The story of Persona 5 takes place in a modern interpretation of Tokyo, Japan where our unfortunate protagonist is relocated after a run-in with the law. This is a great setup to the plot as everyone in the school – students and teachers – will have their own concerns about the main character, some looking down on him while others are too afraid to approach. I do wish Atlus would have used this more to their advantage, though, as it never really progresses past rumors. It does factor into the main story, but the protagonist’s history feels like an afterthought once the first dungeon is complete, as he’s just considered the trouble child and it never really changes. There’s a little more to it, but the main character’s involvement in school feels far more toned down than it should have been considering his past. Regardless, this “crime” element actually ties into the main plot regarding The Phantom Thieves fairly well, as it’s about going into someone’s world and stealing something to change their ways. This might be a gangster who’s scamming kids or a fraudulent man who’s benefiting off other’s hard work.

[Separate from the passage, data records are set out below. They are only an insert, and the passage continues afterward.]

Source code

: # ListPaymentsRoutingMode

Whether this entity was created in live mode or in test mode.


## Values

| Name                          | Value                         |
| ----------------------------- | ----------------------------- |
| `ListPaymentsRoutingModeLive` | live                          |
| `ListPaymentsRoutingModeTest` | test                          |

It’s the plot and the character interactions that are the best part of Persona 5. The Shin Megami Tensei series, be it mainline or their spin-offs such as this, have never really shied away from more dreary subjects, and Persona 5 is no different. There’s heavy themes, with encounters of murder, suicide, assault, sexual assault, and blackmail, just to name a few. It really says something that combining two Persona, which is depicted as beheadings via guillotine, is far tamer than what actually happens in the story. There’s a staggering amount of content stuffed into Persona 5, as it took us a little over one hundred and thirty hours to see the credits on our first playthrough. Even then, we weren’t able to properly manage our schedules and missed out on a couple of side stories. The amount of dialogue, both voiced and unvoiced, is overwhelming, with each event better establishing the various characters and their motivations. The writing is generally extraordinarily well done, and this might have to do with vibrant cast of characters who are drastically different from one another, ensuring for a mashup of flair in every scene. The only time things ever slowdown is in-between crucial deadlines, with the story itself moving at a breakneck pace, while still keeping various mysteries hidden in the background. Even then, there are a ton of activities and people to interact with in the world to keep players from feeling bored. When the credits begin to roll, there’s an immense sense of satisfaction, more so than any Persona game in the past, as things wrap up in just the perfect way.
While you’re hearing a lot of praise regarding the story, there’s one critical point needs to be brought up: Persona 5 plays things a little too by the book when it comes to the characters and their involvement in the story. For example, there’s an animal creature who’s trying to find himself, a father figure who has taken the protagonist in, a junior detective who’s investigating The Phantom Thieves, a teammate who works as a model and is even mopey when you first meet her, and your first friend in the new city is a goofball. These are just a few examples of the ideas Atlus has reused from their last game. It would have been great to mix things up a bit and go outside the boundaries of the standard plot, but what we’re left with are a number of characters who lack originality. With that said, this doesn’t mean the majority of the cast isn’t unique in their own right as plenty of party members and Confidants feel more fleshed than anyone has in the past. This might have to do with things breaking away from the school environment. If you look at the social links of past games, quite a large portion are kids attending the protagonist’s high school. Instead, Persona 5 deals with a wider array of personalities all around Tokyo. That’s not to say the school environment isn’t important, as it’s still the setting where most of the Phantom Thieves attends, but Atlus has expanded its horizon by bring players fewer stereotypical characters.